Edward Lucas explains why the West should not treat the "in-between" states as objects on a gameboard.
My introduction to geopolitics came from the game of Risk. In our 1970s Cold War household, this board game, invented in 1957, had a particular sizzle. The board features an outsized Ukraine, stretching from the Arctic to central Asia, and territories called Irkutsk, Kamchatka, Siberia, Ural, and Yakutsk in the area then occupied by the Soviet Union. On long rainy afternoons, as my siblings and I hurled the dice at the board, I pondered the odds, not only of a winning throw, but on what then seemed the impossibly distant prospect of a collapse of the evil empire.
But moving armies around a board gradually palled. The great powers’ success rested on luck and skill, not ideas. Alliances were based on short-term tactics, rather than values. And all conflicts were zero-sum games. You could conquer the world, but not make it better.
The more interesting questions, I reckoned, were what did people want, why they wanted it, and who was stopping them from getting it. The answers to that lay in books, not board games—and, as soon as I was old enough, in travels behind what was then the Iron Curtain.
I suspect the authors of a new paper on European geopolitics published by the RAND think tank and edited by Samuel Charap, an Obama administration State Department official, would be excellent Risk players. They argue for a new approach to what they call “in-between” countries, such as Ukraine, which they depict as caught between currently unattainable European and Atlantic aspirations, and the Kremlin’s security interests.
To be fair, the authors – mostly Americans, Germans, and Russians – accept that the in-between countries are not all in the same category. Belarus and Armenia are more-or-less loyal Kremlin allies. Georgia and Ukraine are in a quite different category, and Azerbaijan is different in another way, as is Moldova. They also decry any talk of a “grand bargain” between East and West: their main argument is for small steps, confidence-building measures, and efforts by all sides not to make matters worse.
But their study has the same flaws as does Risk. For a start, it assumes moral equivalence between all parties. There is no difference between the red team and the blue team. That is fine in a board game. But in real life that assumption puts Russia, the successor and in large part unrepentant defender of the mass-murdering Soviet Union, on the same level as the European Union, which is the world’s largest and most prosperous democratic entity, and NATO, a uniquely successful military alliance of democracies.
Secondly, it largely ignores the wishes of people in the countries directly concerned. Ukrainians died carrying blood-soaked European flags on the streets of Kyiv in 2014, because they wanted the same dignity, liberty, security, and justice that their fellow-Europeans enjoy. Too bad. The word “Maidan,” which epitomizes that glorious idealistic insurrection, appears only once, in a timeline which dismisses Ukraine’s foreign policy as a “chaotic and unsustainable” attempt to balance the West and Russia.

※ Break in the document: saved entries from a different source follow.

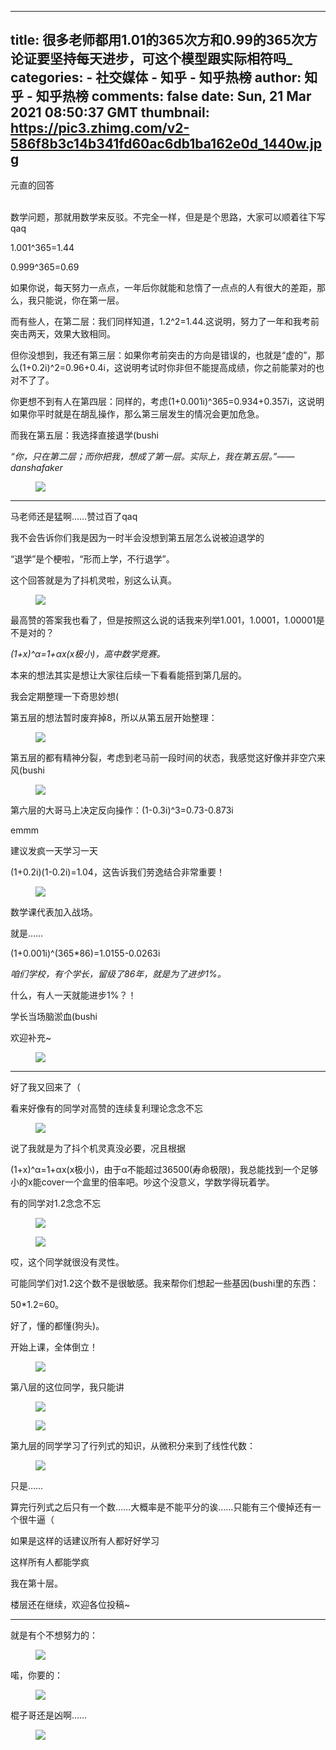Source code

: 
---
title: 很多老师都用1.01的365次方和0.99的365次方论证要坚持每天进步，可这个模型跟实际相符吗_
categories: 
    - 社交媒体
    - 知乎 - 知乎热榜
author: 知乎 - 知乎热榜
comments: false
date: Sun, 21 Mar 2021 08:50:37 GMT
thumbnail: https://pic3.zhimg.com/v2-586f8b3c14b341fd60ac6db1ba162e0d_1440w.jpg
---

<div>   
元直的回答<br><br><p>数学问题，那就用数学来反驳。不完全一样，但是是个思路，大家可以顺着往下写qaq</p><p>1.001^365=1.44</p><p>0.999^365=0.69</p><p>如果你说，每天努力一点点，一年后你就能和怠惰了一点点的人有很大的差距，那么，我只能说，你在第一层。</p><p>而有些人，在第二层：我们同样知道，1.2^2=1.44.这说明，努力了一年和我考前突击两天，效果大致相同。</p><p>但你没想到，我还有第三层：如果你考前突击的方向是错误的，也就是“虚的”，那么(1+0.2i)^2=0.96+0.4i，这说明考试时你非但不能提高成绩，你之前能蒙对的也对不了了。</p><p>你更想不到有人在第四层：同样的，考虑(1+0.001i)^365=0.934+0.357i，这说明如果你平时就是在胡乱操作，那么第三层发生的情况会更加危急。</p><p>而我在第五层：我选择直接退学(bushi</p><p><i>“你，只在第二层；而你把我，想成了第一层。实际上，我在第五层。”——danshafaker</i></p><figure data-size="normal"><img src="https://pic3.zhimg.com/v2-586f8b3c14b341fd60ac6db1ba162e0d_1440w.jpg" data-rawwidth="590" data-rawheight="591" data-size="normal" data-caption data-default-watermark-src="https://pic3.zhimg.com/v2-17fd2f6dd3e7413577d5ddb7298a74c1_720w.jpg" class="origin_image zh-lightbox-thumb" data-original="https://pic3.zhimg.com/v2-586f8b3c14b341fd60ac6db1ba162e0d_r.jpg" referrerpolicy="no-referrer"></figure><hr><p>马老师还是猛啊……赞过百了qaq</p><p>我不会告诉你们我是因为一时半会没想到第五层怎么说被迫退学的</p><p>“退学”是个梗啦，“形而上学，不行退学”。</p><p>这个回答就是为了抖机灵啦，别这么认真。</p><figure data-size="normal"><img src="https://pic4.zhimg.com/v2-dae5403d5d907c8e67756a60484fd14e_1440w.jpg" data-rawwidth="1080" data-rawheight="525" data-size="normal" data-caption data-default-watermark-src="https://pic1.zhimg.com/v2-bcb93d79d8f99ae35ce72a35f78e55e5_720w.jpg" class="origin_image zh-lightbox-thumb" data-original="https://pic4.zhimg.com/v2-dae5403d5d907c8e67756a60484fd14e_r.jpg" referrerpolicy="no-referrer"></figure><p>最高赞的答案我也看了，但是按照这么说的话我来列举1.001，1.0001，1.00001是不是对的？</p><p><i>(1+x)^α=1+αx(x极小)，高中数学竞赛。</i></p><p>本来的想法其实是想让大家往后续一下看看能搭到第几层的。</p><p>我会定期整理一下奇思妙想(</p><p>第五层的想法暂时废弃掉8，所以从第五层开始整理：</p><figure data-size="normal"><img src="https://pic2.zhimg.com/v2-dc746aa5e6b9ab6bb989f50c2c681c07_1440w.jpg" data-rawwidth="1080" data-rawheight="674" data-size="normal" data-caption data-default-watermark-src="https://pic2.zhimg.com/v2-96cc1fa7451981109c43caa545facff2_720w.jpg" class="origin_image zh-lightbox-thumb" data-original="https://pic2.zhimg.com/v2-dc746aa5e6b9ab6bb989f50c2c681c07_r.jpg" referrerpolicy="no-referrer"></figure><p>第五层的都有精神分裂，考虑到老马前一段时间的状态，我感觉这好像并非空穴来风(bushi</p><figure data-size="normal"><img src="https://pic3.zhimg.com/v2-e8339ca2d7fb73d6a0bc8947e8cf0b4e_1440w.jpg" data-rawwidth="1080" data-rawheight="329" data-size="normal" data-caption data-default-watermark-src="https://pic1.zhimg.com/v2-fcab65a9a47ebac7dadb3f21121ac34e_720w.jpg" class="origin_image zh-lightbox-thumb" data-original="https://pic3.zhimg.com/v2-e8339ca2d7fb73d6a0bc8947e8cf0b4e_r.jpg" referrerpolicy="no-referrer"></figure><p>第六层的大哥马上决定反向操作：(1-0.3i)^3=0.73-0.873i</p><p>emmm</p><p>建议发疯一天学习一天</p><p>(1+0.2i)(1-0.2i)=1.04，这告诉我们劳逸结合非常重要！</p><figure data-size="normal"><img src="https://pic1.zhimg.com/v2-ee58e3ab880bdcd1d0521daa9874dff9_1440w.jpg" data-rawwidth="1080" data-rawheight="816" data-size="normal" data-caption data-default-watermark-src="https://pic1.zhimg.com/v2-8dd803e8116c45abf221ffbeec4d0b7e_720w.jpg" class="origin_image zh-lightbox-thumb" data-original="https://pic1.zhimg.com/v2-ee58e3ab880bdcd1d0521daa9874dff9_r.jpg" referrerpolicy="no-referrer"></figure><p>数学课代表加入战场。</p><p>就是……</p><p>(1+0.001i)^(365*86)=1.0155-0.0263i</p><p><i>咱们学校，有个学长，留级了86年，就是为了进步1%。</i></p><p>什么，有人一天就能进步1%？！</p><p>学长当场脑淤血(bushi</p><p>欢迎补充~</p><figure data-size="normal"><img src="https://pic1.zhimg.com/v2-70a223ef80ec0de1fb7d13122ca6a651_720w.jpg" data-rawwidth="198" data-rawheight="193" data-size="normal" data-caption class="content_image" referrerpolicy="no-referrer"></figure><hr><p>好了我又回来了（</p><p>看来好像有的同学对高赞的连续复利理论念念不忘</p><figure data-size="normal"><img src="https://pic2.zhimg.com/v2-df56fc120d8e13b773ff64a16818390a_1440w.jpg" data-rawwidth="1080" data-rawheight="872" data-size="normal" data-caption data-default-watermark-src="https://pic4.zhimg.com/v2-5a23d67725f89bfb3be54105eb743d00_720w.jpg" class="origin_image zh-lightbox-thumb" data-original="https://pic2.zhimg.com/v2-df56fc120d8e13b773ff64a16818390a_r.jpg" referrerpolicy="no-referrer"></figure><p>说了我就是为了抖个机灵真没必要，况且根据</p><p>(1+x)^α=1+αx(x极小)，由于α不能超过36500(寿命极限)，我总能找到一个足够小的x能cover一个盒里的倍率吧。吵这个没意义，学数学得玩着学。</p><p>有的同学对1.2念念不忘</p><figure data-size="normal"><img src="https://pic4.zhimg.com/v2-7fa66726e5ac55d1b600ce03f6700e6d_1440w.jpg" data-rawwidth="1080" data-rawheight="991" data-size="normal" data-caption data-default-watermark-src="https://pic2.zhimg.com/v2-86e471bc421a3664ba445def8063d630_720w.jpg" class="origin_image zh-lightbox-thumb" data-original="https://pic4.zhimg.com/v2-7fa66726e5ac55d1b600ce03f6700e6d_r.jpg" referrerpolicy="no-referrer"></figure><figure data-size="normal"><img src="https://pic1.zhimg.com/v2-23e54d53de63d5c1ae3e0b898a9bd4c5_1440w.jpg" data-rawwidth="1080" data-rawheight="907" data-size="normal" data-caption data-default-watermark-src="https://pic3.zhimg.com/v2-1a8c694f59c0ce7bbb58617d304fb40f_720w.jpg" class="origin_image zh-lightbox-thumb" data-original="https://pic1.zhimg.com/v2-23e54d53de63d5c1ae3e0b898a9bd4c5_r.jpg" referrerpolicy="no-referrer"></figure><p>哎，这个同学就很没有灵性。</p><p>可能同学们对1.2这个数不是很敏感。我来帮你们想起一些基因(bushi里的东西：</p><p>50*1.2=60。</p><p>好了，懂的都懂(狗头)。</p><p>开始上课，全体倒立！</p><figure data-size="normal"><img src="https://pic2.zhimg.com/v2-b941decebb29dee502ea86267aa734e9_1440w.jpg" data-rawwidth="1080" data-rawheight="1118" data-size="normal" data-caption data-default-watermark-src="https://pic3.zhimg.com/v2-26dde162c1a56230700b58cbb5ad8545_720w.jpg" class="origin_image zh-lightbox-thumb" data-original="https://pic2.zhimg.com/v2-b941decebb29dee502ea86267aa734e9_r.jpg" referrerpolicy="no-referrer"></figure><p>第八层的这位同学，我只能讲</p><figure data-size="normal"><img src="https://pic4.zhimg.com/v2-101aaa0ecd39d0257a11bc37badc3bf7_1440w.jpg" data-rawwidth="1080" data-rawheight="1080" data-size="normal" data-caption data-default-watermark-src="https://pic4.zhimg.com/v2-a99480061a7512291961d3f7a0ace221_720w.jpg" class="origin_image zh-lightbox-thumb" data-original="https://pic4.zhimg.com/v2-101aaa0ecd39d0257a11bc37badc3bf7_r.jpg" referrerpolicy="no-referrer"></figure><figure data-size="normal"><img src="https://pic2.zhimg.com/v2-867267cfe5ab22b0ac48cbe64e2a44ca_1440w.jpg" data-rawwidth="636" data-rawheight="425" data-size="normal" data-caption data-default-watermark-src="https://pic4.zhimg.com/v2-992134ef5f640f13631114c5a1228b1e_720w.jpg" class="origin_image zh-lightbox-thumb" data-original="https://pic2.zhimg.com/v2-867267cfe5ab22b0ac48cbe64e2a44ca_r.jpg" referrerpolicy="no-referrer"></figure><p>第九层的同学学习了行列式的知识，从微积分来到了线性代数：</p><figure data-size="normal"><img src="https://pic2.zhimg.com/v2-7653055aaf4f56fd461bd8869b7fef81_1440w.jpg" data-rawwidth="1080" data-rawheight="906" data-size="normal" data-caption data-default-watermark-src="https://pic2.zhimg.com/v2-f9cc60d12b21e1652dcf4d31dadd33b9_720w.jpg" class="origin_image zh-lightbox-thumb" data-original="https://pic2.zhimg.com/v2-7653055aaf4f56fd461bd8869b7fef81_r.jpg" referrerpolicy="no-referrer"></figure><p>只是……</p><p>算完行列式之后只有一个数……大概率是不能平分的诶……只能有三个傻掉还有一个很牛逼（</p><p>如果是这样的话建议所有人都好好学习</p><p>这样所有人都能学疯</p><p>我在第十层。</p><p>楼层还在继续，欢迎各位投稿~</p><hr><p>就是有个不想努力的：</p><figure data-size="normal"><img src="https://pic1.zhimg.com/v2-31a0044871c34d27075e80a89b461289_1440w.jpg" data-rawwidth="1080" data-rawheight="684" data-size="normal" data-caption data-default-watermark-src="https://pic3.zhimg.com/v2-ea1d9f78317aa4f60d587d20a62d9329_720w.jpg" class="origin_image zh-lightbox-thumb" data-original="https://pic1.zhimg.com/v2-31a0044871c34d27075e80a89b461289_r.jpg" referrerpolicy="no-referrer"></figure><p>喏，你要的：</p><figure data-size="normal"><img src="https://pic2.zhimg.com/v2-d96eca16c22f1aba6e7804c522d23a2b_1440w.jpg" data-rawwidth="1080" data-rawheight="743" data-size="normal" data-caption data-default-watermark-src="https://pic4.zhimg.com/v2-3946345cc427e1b5be8b6f267e72b58c_720w.jpg" class="origin_image zh-lightbox-thumb" data-original="https://pic2.zhimg.com/v2-d96eca16c22f1aba6e7804c522d23a2b_r.jpg" referrerpolicy="no-referrer"></figure><p>棍子哥还是凶啊……</p><figure data-size="normal"><img src="https://pic2.zhimg.com/v2-dbfd6893b101931d4c775894d3792bbe_720w.jpg" data-rawwidth="303" data-rawheight="312" data-size="normal" data-caption data-default-watermark-src="https://pic3.zhimg.com/v2-f00594b00a518e98f03a3f9364ed84ee_720w.jpg" class="content_image" referrerpolicy="no-referrer"></figure><p></p>  
</div>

This leaves no room for Ukrainians’ own views of, and struggle against, their corrupt, oligarchic, and often treasonous political rulers.
Any discussion of regional security has to start with the who-wants-what questions that perplexed me as a teenager. Ukrainians and others yearn to be part of the West, for entirely understandable reasons; the Kremlin wants to stop them for deplorably selfish, imperialist reasons.
Come to think of it, the Russian leadership’s ruthless, zero-sum thinking probably makes them good Risk players. Perhaps they should invite Mr. Charap and his co-authors round to the Kremlin for a game. But not, please, at the expense of real countries and real people.